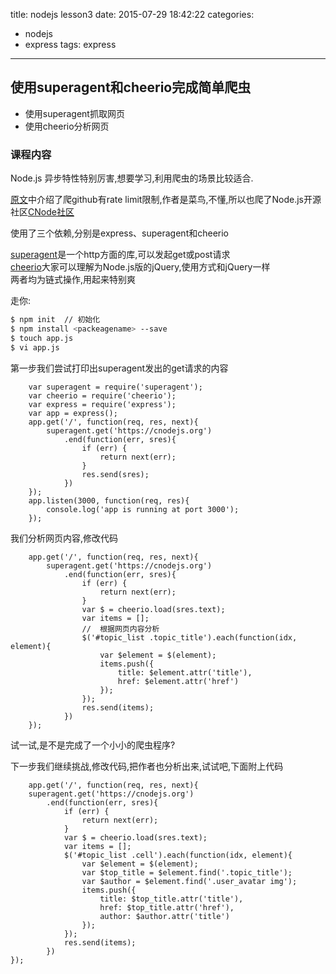 title: nodejs lesson3
date: 2015-07-29 18:42:22
categories:
- nodejs
- express
tags: express
---

## 使用superagent和cheerio完成简单爬虫

- 使用superagent抓取网页
- 使用cheerio分析网页

### 课程内容

Node.js 异步特性特别厉害,想要学习,利用爬虫的场景比较适合.   

[原文](https://github.com/alsotang/node-lessons/tree/master/lesson3)中介绍了爬github有rate limit限制,作者是菜鸟,不懂,所以也爬了Node.js开源社区[CNode社区](https://cnodejs.org)   

使用了三个依赖,分别是express、superagent和cheerio

[superagent](http://visionmedia.github.io/superagent/)是一个http方面的库,可以发起get或post请求   
[cheerio](https://github.com/cheeriojs/cheerio)大家可以理解为Node.js版的jQuery,使用方式和jQuery一样   
两者均为链式操作,用起来特别爽

走你:   
``` bash
$ npm init  // 初始化
$ npm install <packeagename> --save 
$ touch app.js
$ vi app.js
```

第一步我们尝试打印出superagent发出的get请求的内容

``` code
    var superagent = require('superagent');
    var cheerio = require('cheerio');
    var express = require('express');
    var app = express();
    app.get('/', function(req, res, next){
        superagent.get('https://cnodejs.org')
            .end(function(err, sres){
                if (err) {
                    return next(err);
                }
                res.send(sres);
            })
    });
    app.listen(3000, function(req, res){
        console.log('app is running at port 3000');
    });
```

<!-- more -->

我们分析网页内容,修改代码

``` code
    app.get('/', function(req, res, next){
        superagent.get('https://cnodejs.org')
            .end(function(err, sres){
                if (err) {
                    return next(err);
                }
                var $ = cheerio.load(sres.text);
                var items = [];
                //  根据网页内容分析
                $('#topic_list .topic_title').each(function(idx, element){
                    var $element = $(element);
                    items.push({
                        title: $element.attr('title'),
                        href: $element.attr('href')
                    });
                });
                res.send(items);
            })
    });
```

试一试,是不是完成了一个小小的爬虫程序?   

下一步我们继续挑战,修改代码,把作者也分析出来,试试吧,下面附上代码   

``` code 
    app.get('/', function(req, res, next){
    superagent.get('https://cnodejs.org')
        .end(function(err, sres){
            if (err) {
                return next(err);
            }
            var $ = cheerio.load(sres.text);
            var items = [];
            $('#topic_list .cell').each(function(idx, element){
                var $element = $(element);
                var $top_title = $element.find('.topic_title');
                var $author = $element.find('.user_avatar img');
                items.push({
                    title: $top_title.attr('title'),
                    href: $top_title.attr('href'),
                    author: $author.attr('title')
                });
            });
            res.send(items);
        })
});
```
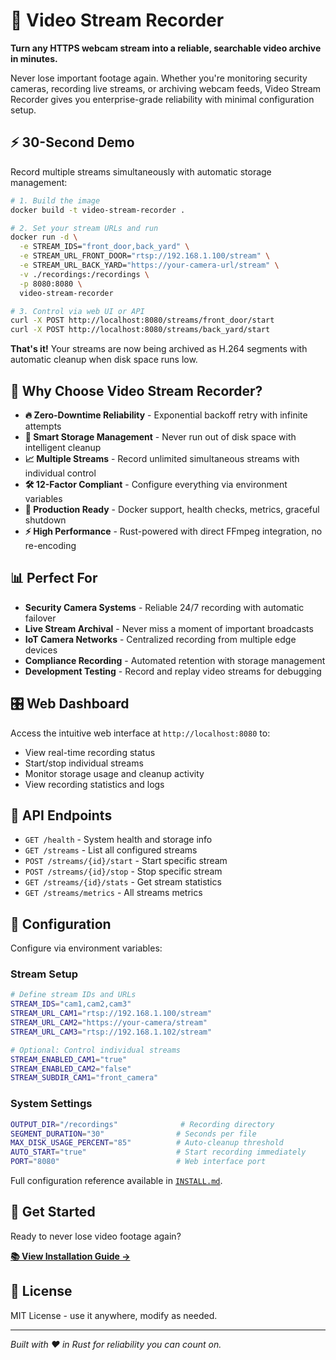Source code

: # 🎥 Video Stream Recorder

**Turn any HTTPS webcam stream into a reliable, searchable video archive in minutes.**

Never lose important footage again. Whether you're monitoring security cameras, recording live streams, or archiving webcam feeds, Video Stream Recorder gives you enterprise-grade reliability with minimal configuration setup.

## ⚡ 30-Second Demo

Record multiple streams simultaneously with automatic storage management:

```bash
# 1. Build the image
docker build -t video-stream-recorder .

# 2. Set your stream URLs and run
docker run -d \
  -e STREAM_IDS="front_door,back_yard" \
  -e STREAM_URL_FRONT_DOOR="rtsp://192.168.1.100/stream" \
  -e STREAM_URL_BACK_YARD="https://your-camera-url/stream" \
  -v ./recordings:/recordings \
  -p 8080:8080 \
  video-stream-recorder

# 3. Control via web UI or API
curl -X POST http://localhost:8080/streams/front_door/start
curl -X POST http://localhost:8080/streams/back_yard/start
```

**That's it!** Your streams are now being archived as H.264 segments with automatic cleanup when disk space runs low.

## 🚀 Why Choose Video Stream Recorder?

- **🔥 Zero-Downtime Reliability** - Exponential backoff retry with infinite attempts
- **💾 Smart Storage Management** - Never run out of disk space with intelligent cleanup
- **📈 Multiple Streams** - Record unlimited simultaneous streams with individual control
- **🛠️ 12-Factor Compliant** - Configure everything via environment variables
- **🐳 Production Ready** - Docker support, health checks, metrics, graceful shutdown
- **⚡ High Performance** - Rust-powered with direct FFmpeg integration, no re-encoding

## 📊 Perfect For

- **Security Camera Systems** - Reliable 24/7 recording with automatic failover
- **Live Stream Archival** - Never miss a moment of important broadcasts
- **IoT Camera Networks** - Centralized recording from multiple edge devices
- **Compliance Recording** - Automated retention with storage management
- **Development Testing** - Record and replay video streams for debugging

## 🎛️ Web Dashboard

Access the intuitive web interface at `http://localhost:8080` to:

- View real-time recording status
- Start/stop individual streams
- Monitor storage usage and cleanup activity
- View recording statistics and logs

## 📡 API Endpoints

- `GET /health` - System health and storage info
- `GET /streams` - List all configured streams
- `POST /streams/{id}/start` - Start specific stream
- `POST /streams/{id}/stop` - Stop specific stream
- `GET /streams/{id}/stats` - Get stream statistics
- `GET /streams/metrics` - All streams metrics

## 🔧 Configuration

Configure via environment variables:

### Stream Setup
```bash
# Define stream IDs and URLs
STREAM_IDS="cam1,cam2,cam3"
STREAM_URL_CAM1="rtsp://192.168.1.100/stream"
STREAM_URL_CAM2="https://your-camera/stream"
STREAM_URL_CAM3="rtsp://192.168.1.102/stream"

# Optional: Control individual streams
STREAM_ENABLED_CAM1="true"
STREAM_ENABLED_CAM2="false"
STREAM_SUBDIR_CAM1="front_camera"
```

### System Settings
```bash
OUTPUT_DIR="/recordings"              # Recording directory
SEGMENT_DURATION="30"                # Seconds per file
MAX_DISK_USAGE_PERCENT="85"          # Auto-cleanup threshold
AUTO_START="true"                    # Start recording immediately
PORT="8080"                          # Web interface port
```

Full configuration reference available in [`INSTALL.md`](INSTALL.md).

## 🚀 Get Started

Ready to never lose video footage again?

**[📚 View Installation Guide →](INSTALL.md)**

## 📄 License

MIT License - use it anywhere, modify as needed.

---

*Built with ❤️ in Rust for reliability you can count on.*
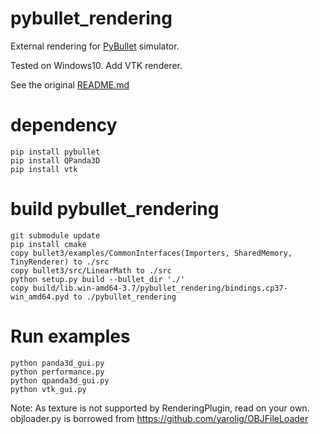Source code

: # pybullet_rendering
External rendering for [PyBullet](https://github.com/bulletphysics/bullet3/) simulator.

Tested on Windows10. Add VTK renderer.

See the original [README.md](oldREADME.md)

# dependency
```
pip install pybullet
pip install QPanda3D
pip install vtk
```

# build pybullet_rendering
```
git submodule update
pip install cmake
copy bullet3/examples/CommonInterfaces(Importers, SharedMemory, TinyRenderer) to ./src
copy bullet3/src/LinearMath to ./src
python setup.py build --bullet_dir './'
copy build/lib.win-amd64-3.7/pybullet_rendering/bindings.cp37-win_amd64.pyd to ./pybullet_rendering
```

# Run examples
```
python panda3d_gui.py
python performance.py
python qpanda3d_gui.py
python vtk_gui.py
```
Note: As texture is not supported by RenderingPlugin, read on your own.
objloader.py is borrowed from https://github.com/yarolig/OBJFileLoader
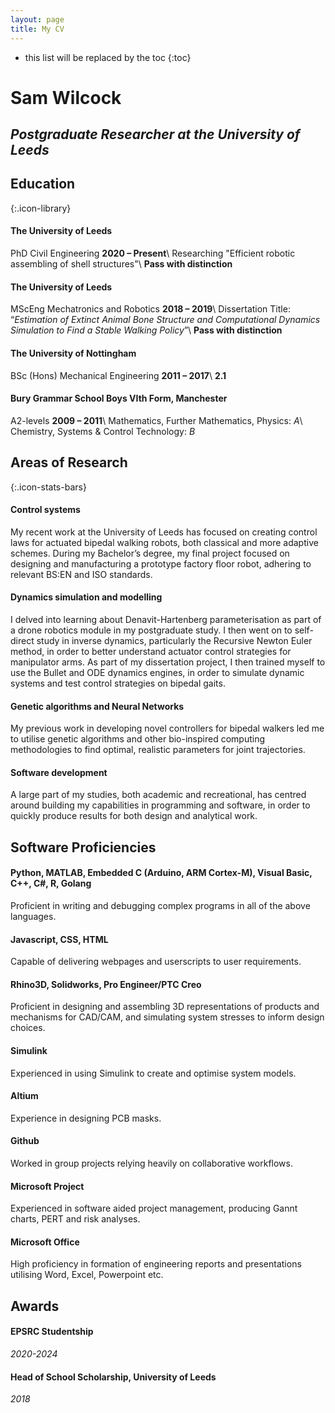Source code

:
 ```yaml
---
layout: page
title: My CV
---
```


* this list will be replaced by the toc
{:toc}

<h1>Sam Wilcock</h1>
<h2><i>Postgraduate Researcher at the University of Leeds</i></h2>


## Education
{:.icon-library}

#### The University of Leeds
PhD Civil Engineering        **2020 – Present**\\
Researching "Efficient robotic assembling of shell structures"\\
**Pass with distinction**


#### The University of Leeds
MScEng Mechatronics and Robotics        **2018 – 2019**\\
Dissertation Title: “*Estimation of Extinct Animal Bone Structure and
Computational Dynamics Simulation to Find a Stable Walking Policy*”\\
**Pass with distinction**


#### The University of Nottingham
BSc (Hons) Mechanical Engineering       **2011 – 2017**\\
**2.1** 


#### Bury Grammar School Boys VIth Form, Manchester
A2-levels        **2009 – 2011**\\
Mathematics, Further Mathematics, Physics: *A*\\
Chemistry, Systems & Control Technology: *B*


## Areas of Research
{:.icon-stats-bars}
#### Control systems
My recent work at the University of Leeds has focused on creating control laws for actuated bipedal walking robots, both classical and more adaptive schemes. During my Bachelor’s degree, my final project focused on designing and manufacturing a prototype factory floor robot, adhering to relevant BS:EN and ISO standards.

#### Dynamics simulation and modelling
I delved into learning about Denavit-Hartenberg parameterisation as part of a drone robotics module in my postgraduate study. I then went on to self-direct study in inverse dynamics, particularly the Recursive Newton Euler method, in order to better understand actuator control strategies for manipulator arms. As part of my dissertation project, I then trained myself to use the Bullet and ODE dynamics engines, in order to simulate dynamic systems and test control strategies on bipedal gaits.


#### Genetic algorithms and Neural Networks
My previous work in developing novel controllers for bipedal walkers led me to utilise genetic algorithms and other bio-inspired computing methodologies to find optimal,
realistic parameters for joint trajectories.


#### Software development
A large part of my studies, both academic and recreational, has centred around building my capabilities in programming and software, in order to quickly produce results for both design and analytical work.


## Software Proficiencies
#### Python, MATLAB, Embedded C (Arduino, ARM Cortex-M), Visual Basic, C++, C#, R, Golang
Proficient in writing and debugging complex programs in all of the above languages.

#### Javascript, CSS, HTML
Capable of delivering webpages and userscripts to user requirements.

#### Rhino3D, Solidworks, Pro Engineer/PTC Creo
Proficient in designing and assembling 3D representations of products and mechanisms for CAD/CAM, and simulating system stresses to inform design choices.

#### Simulink
Experienced in using Simulink to create and optimise system models.

#### Altium
Experience in designing PCB masks.

#### Github
Worked in group projects relying heavily on collaborative workflows.

#### Microsoft Project
Experienced in software aided project management, producing Gannt charts, PERT and risk analyses.

#### Microsoft Office
High proficiency in formation of engineering reports and presentations utilising Word, Excel, Powerpoint etc.


## Awards
#### EPSRC Studentship
*2020-2024*

#### Head of School Scholarship, University of Leeds
*2018*
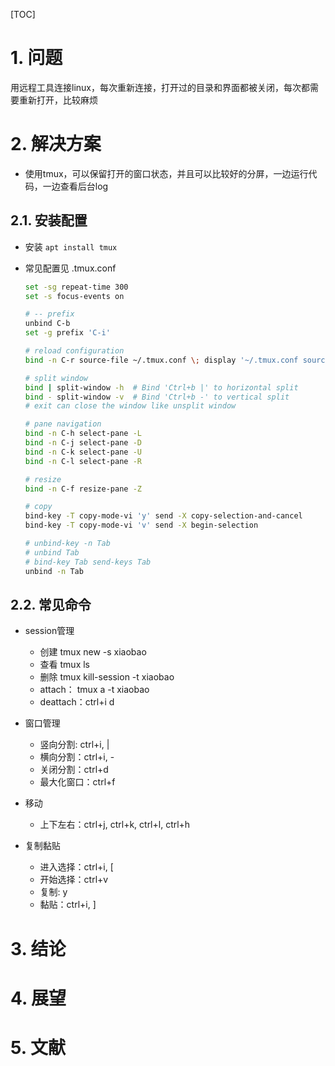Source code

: [TOC]

# 1. 问题

用远程工具连接linux，每次重新连接，打开过的目录和界面都被关闭，每次都需要重新打开，比较麻烦
  
# 2. 解决方案

* 使用tmux，可以保留打开的窗口状态，并且可以比较好的分屏，一边运行代码，一边查看后台log

## 2.1. 安装配置

* 安装 `apt install tmux`

* 常见配置见 .tmux.conf

  ```sh
  set -sg repeat-time 300
  set -s focus-events on

  # -- prefix
  unbind C-b
  set -g prefix 'C-i'

  # reload configuration
  bind -n C-r source-file ~/.tmux.conf \; display '~/.tmux.conf sourced'

  # split window
  bind | split-window -h  # Bind 'Ctrl+b |' to horizontal split
  bind - split-window -v  # Bind 'Ctrl+b -' to vertical split
  # exit can close the window like unsplit window

  # pane navigation
  bind -n C-h select-pane -L
  bind -n C-j select-pane -D
  bind -n C-k select-pane -U
  bind -n C-l select-pane -R

  # resize
  bind -n C-f resize-pane -Z

  # copy
  bind-key -T copy-mode-vi 'y' send -X copy-selection-and-cancel
  bind-key -T copy-mode-vi 'v' send -X begin-selection

  # unbind-key -n Tab
  # unbind Tab
  # bind-key Tab send-keys Tab
  unbind -n Tab
  ```

## 2.2. 常见命令

* session管理
  * 创建 tmux new -s xiaobao
  * 查看 tmux ls
  * 删除 tmux kill-session -t xiaobao
  * attach： tmux a -t xiaobao
  * deattach：ctrl+i d

* 窗口管理
  * 竖向分割: ctrl+i, |
  * 横向分割：ctrl+i, -
  * 关闭分割：ctrl+d
  * 最大化窗口：ctrl+f

* 移动
  * 上下左右：ctrl+j,  ctrl+k, ctrl+l, ctrl+h

* 复制黏贴
  * 进入选择：ctrl+i, [
  * 开始选择：ctrl+v
  * 复制: y
  * 黏贴：ctrl+i, ]

# 3. 结论

# 4. 展望

# 5. 文献
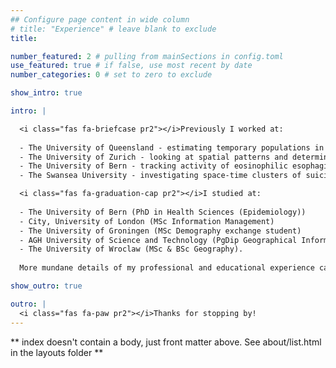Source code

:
 ```yaml
---
## Configure page content in wide column
# title: "Experience" # leave blank to exclude
title: 

number_featured: 2 # pulling from mainSections in config.toml
use_featured: true # if false, use most recent by date
number_categories: 0 # set to zero to exclude

show_intro: true

intro: | 

  <i class="fas fa-briefcase pr2"></i>Previously I worked at: 
  
  - The University of Queensland - estimating temporary populations in Australia
  - The University of Zurich - looking at spatial patterns and determinants of human weight and height
  - The University of Bern - tracking activity of eosinophilic esophagitis and spatial patterns of end-of-life care
  - The Swansea University - investigating space-time clusters of suicide in Wales. 

  <i class="fas fa-graduation-cap pr2"></i>I studied at: 
  
  - The University of Bern (PhD in Health Sciences (Epidemiology))
  - City, University of London (MSc Information Management)
  - The University of Groningen (MSc Demography exchange student)
  - AGH University of Science and Technology (PgDip Geographical Information Systems) 
  - The University of Wroclaw (MSc & BSc Geography).
  
  More mundane details of my professional and educational experience can be found on my CV. Most of my analyses live on [GitHub](https://github.com/RPanczak) and published work can be found on [Google Scholar](https://scholar.google.com/citations?user=8j-L0asAAAAJ).    

show_outro: true

outro: |
  <i class="fas fa-paw pr2"></i>Thanks for stopping by!
---
```


** index doesn't contain a body, just front matter above.
See about/list.html in the layouts folder **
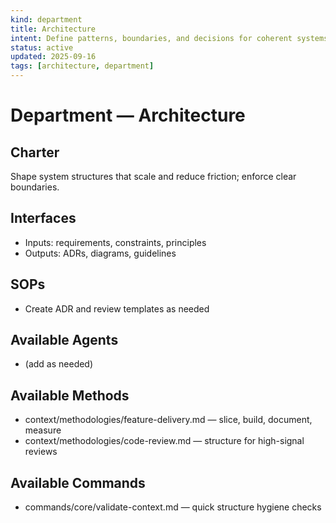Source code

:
 ```yaml
---
kind: department
title: Architecture
intent: Define patterns, boundaries, and decisions for coherent systems
status: active
updated: 2025-09-16
tags: [architecture, department]
---
```


# Department — Architecture

## Charter
Shape system structures that scale and reduce friction; enforce clear boundaries.

## Interfaces
- Inputs: requirements, constraints, principles
- Outputs: ADRs, diagrams, guidelines

## SOPs
- Create ADR and review templates as needed

## Available Agents
- (add as needed)

## Available Methods
- context/methodologies/feature-delivery.md — slice, build, document, measure
- context/methodologies/code-review.md — structure for high-signal reviews

## Available Commands
- commands/core/validate-context.md — quick structure hygiene checks
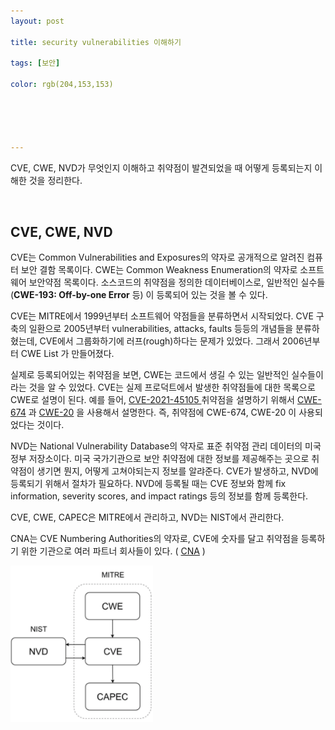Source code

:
 ```yaml
---
layout: post

title: security vulnerabilities 이해하기 

tags: [보안]

color: rgb(204,153,153)





---
```


CVE, CWE, NVD가 무엇인지 이해하고 취약점이 발견되었을 때 어떻게 등록되는지 이해한 것을 정리한다. 

<br>

## CVE, CWE, NVD 

CVE는 Common Vulnerabilities and Exposures의 약자로 공개적으로 알려진 컴퓨터 보안 결함 목록이다. CWE는 Common Weakness Enumeration의 약자로 소프트웨어 보안약점 목록이다. 소스코드의 취약점을 정의한 데이터베이스로, 일반적인 실수들(**CWE-193: Off-by-one Error** 등) 이 등록되어 있는 것을 볼 수 있다. 

CVE는 MITRE에서 1999년부터 소프트웨어 약점들을 분류하면서 시작되었다. CVE 구축의 일환으로 2005년부터 vulnerabilities, attacks, faults 등등의 개념들을 분류하혔는데, CVE에서 그룹화하기에 러프(rough)하다는 문제가 있었다. 그래서 2006년부터 CWE List 가 만들어졌다. 

실제로 등록되어있는 취약점을 보면, CWE는 코드에서 생길 수 있는 일반적인 실수들이라는 것을 알 수 있었다. CVE는 실제 프로덕트에서 발생한 취약점들에 대한 목록으로 CWE로 설명이 된다. 예를 들어, [CVE-2021-45105 ](https://nvd.nist.gov/vuln/detail/CVE-2021-45105) 취약점을 설명하기 위해서 [CWE-674](http://cwe.mitre.org/data/definitions/674.html) 과 [CWE-20](http://cwe.mitre.org/data/definitions/20.html) 을 사용해서 설명한다. 즉, 취약점에 CWE-674, CWE-20 이 사용되었다는 것이다. 

NVD는 National Vulnerability Database의 약자로 표준 취약점 관리 데이터의 미국 정부 저장소이다. 미국 국가기관으로 보안 취약점에 대한 정보를 제공해주는 곳으로 취약점이 생기면 뭔지, 어떻게 고쳐야되는지 정보를 알랴준다. CVE가 발생하고, NVD에 등록되기 위해서 절차가 필요하다. NVD에 등록될 때는 CVE 정보와 함께 fix information, severity scores, and impact ratings 등의 정보를 함께 등록한다. 

CVE, CWE, CAPEC은 MITRE에서 관리하고, NVD는 NIST에서 관리한다. 

CNA는 CVE Numbering Authorities의 약자로, CVE에 숫자를 달고 취약점을 등록하기 위한 기관으로 여러 파트너 회사들이 있다. ( [CNA](https://www.cve.org/ProgramOrganization/CNAs) )

![cve](/assets/img/cve.PNG)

- **Exercise prompt**
Where the word "소프트웨어" shows up in a line of the entries above, copy that line.

- **Answer to this exercise**
CVE는 Common Vulnerabilities and Exposures의 약자로 공개적으로 알려진 컴퓨터 보안 결함 목록이다. CWE는 Common Weakness Enumeration의 약자로 소프트웨어 보안약점 목록이다. 소스코드의 취약점을 정의한 데이터베이스로, 일반적인 실수들(**CWE-193: Off-by-one Error** 등) 이 등록되어 있는 것을 볼 수 있다. 
CVE는 MITRE에서 1999년부터 소프트웨어 약점들을 분류하면서 시작되었다. CVE 구축의 일환으로 2005년부터 vulnerabilities, attacks, faults 등등의 개념들을 분류하혔는데, CVE에서 그룹화하기에 러프(rough)하다는 문제가 있었다. 그래서 2006년부터 CWE List 가 만들어졌다. 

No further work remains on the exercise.